→ **Assigned task**: Down to the last character, repeat the data that follows.

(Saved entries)

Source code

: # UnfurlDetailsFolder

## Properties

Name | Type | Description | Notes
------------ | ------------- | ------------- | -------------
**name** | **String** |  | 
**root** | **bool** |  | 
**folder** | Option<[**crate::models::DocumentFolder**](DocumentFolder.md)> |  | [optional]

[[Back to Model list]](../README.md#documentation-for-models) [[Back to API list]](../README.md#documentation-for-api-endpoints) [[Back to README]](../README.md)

→ **Exercise answer**:
Source code

: # UnfurlDetailsFolder

## Properties

Name | Type | Description | Notes
------------ | ------------- | ------------- | -------------
**name** | **String** |  | 
**root** | **bool** |  | 
**folder** | Option<[**crate::models::DocumentFolder**](DocumentFolder.md)> |  | [optional]

[[Back to Model list]](../README.md#documentation-for-models) [[Back to API list]](../README.md#documentation-for-api-endpoints) [[Back to README]](../README.md)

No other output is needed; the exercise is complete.